Stored data entries
★ ★ ★ ★

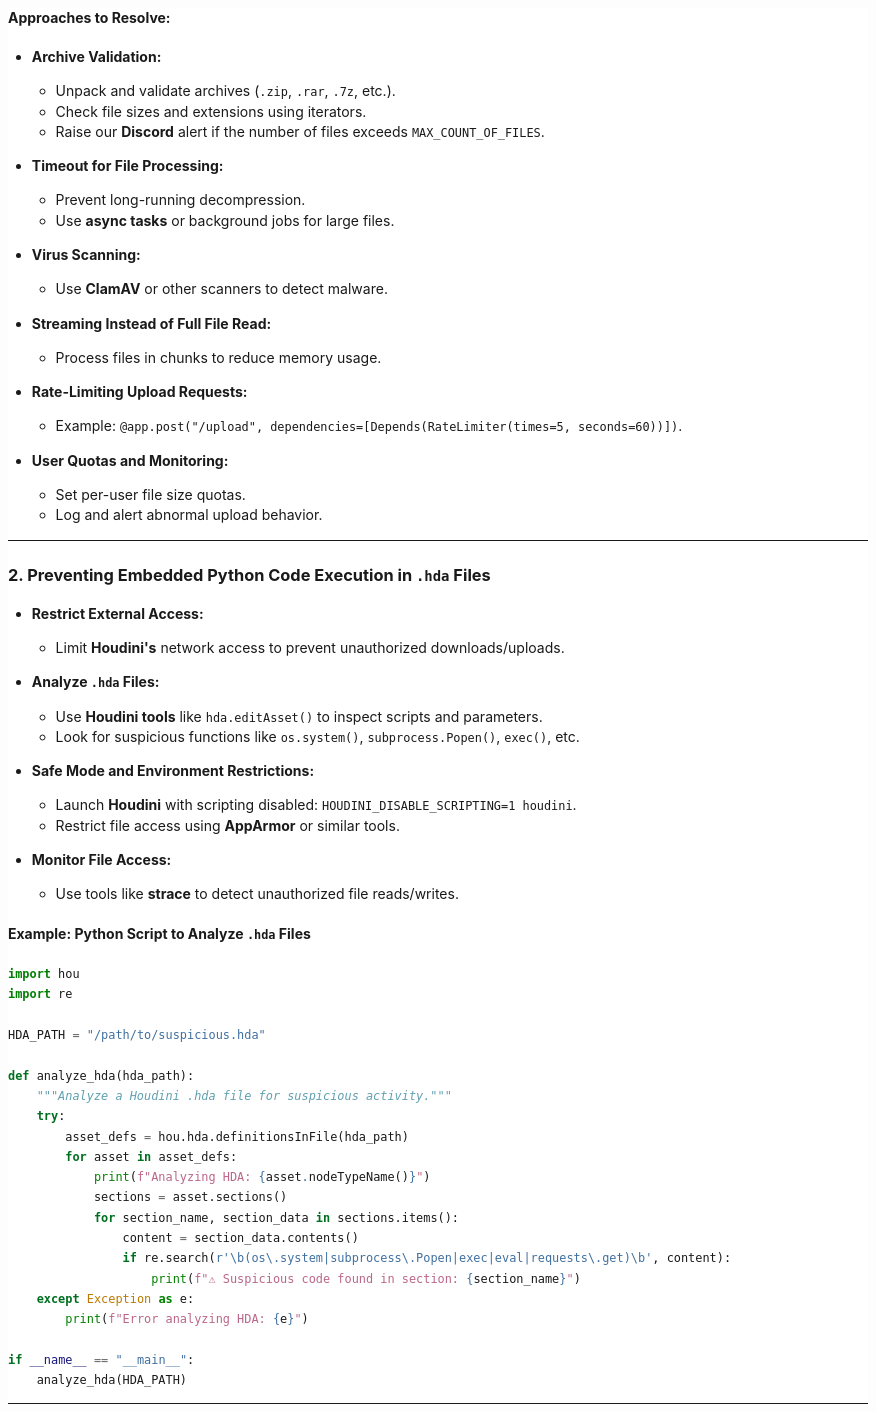 #### Approaches to Resolve:
- **Archive Validation:**
  - Unpack and validate archives (`.zip`, `.rar`, `.7z`, etc.).
  - Check file sizes and extensions using iterators.
  - Raise our **Discord** alert if the number of files exceeds `MAX_COUNT_OF_FILES`.

- **Timeout for File Processing:**
  - Prevent long-running decompression.
  - Use **async tasks** or background jobs for large files.

- **Virus Scanning:**
  - Use **ClamAV** or other scanners to detect malware.

- **Streaming Instead of Full File Read:**
  - Process files in chunks to reduce memory usage.

- **Rate-Limiting Upload Requests:**
  - Example: `@app.post("/upload", dependencies=[Depends(RateLimiter(times=5, seconds=60))])`.

- **User Quotas and Monitoring:**
  - Set per-user file size quotas.
  - Log and alert abnormal upload behavior.

---

### 2. Preventing Embedded Python Code Execution in `.hda` Files
- **Restrict External Access:**
  - Limit **Houdini's** network access to prevent unauthorized downloads/uploads.

- **Analyze `.hda` Files:**
  - Use **Houdini tools** like `hda.editAsset()` to inspect scripts and parameters.
  - Look for suspicious functions like `os.system()`, `subprocess.Popen()`, `exec()`, etc.

- **Safe Mode and Environment Restrictions:**
  - Launch **Houdini** with scripting disabled: `HOUDINI_DISABLE_SCRIPTING=1 houdini`.
  - Restrict file access using **AppArmor** or similar tools.

- **Monitor File Access:**
  - Use tools like **strace** to detect unauthorized file reads/writes.

#### Example: Python Script to Analyze `.hda` Files
```python
import hou
import re

HDA_PATH = "/path/to/suspicious.hda"

def analyze_hda(hda_path):
    """Analyze a Houdini .hda file for suspicious activity."""
    try:
        asset_defs = hou.hda.definitionsInFile(hda_path)
        for asset in asset_defs:
            print(f"Analyzing HDA: {asset.nodeTypeName()}")
            sections = asset.sections()
            for section_name, section_data in sections.items():
                content = section_data.contents()
                if re.search(r'\b(os\.system|subprocess\.Popen|exec|eval|requests\.get)\b', content):
                    print(f"⚠️ Suspicious code found in section: {section_name}")
    except Exception as e:
        print(f"Error analyzing HDA: {e}")

if __name__ == "__main__":
    analyze_hda(HDA_PATH)
```

---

★ ★ ★ ★

(Work item): Which lines above include the string "tools"? Show them.

(Response below):
  - Use **Houdini tools** like `hda.editAsset()` to inspect scripts and parameters.
  - Restrict file access using **AppArmor** or similar tools.
  - Use tools like **strace** to detect unauthorized file reads/writes.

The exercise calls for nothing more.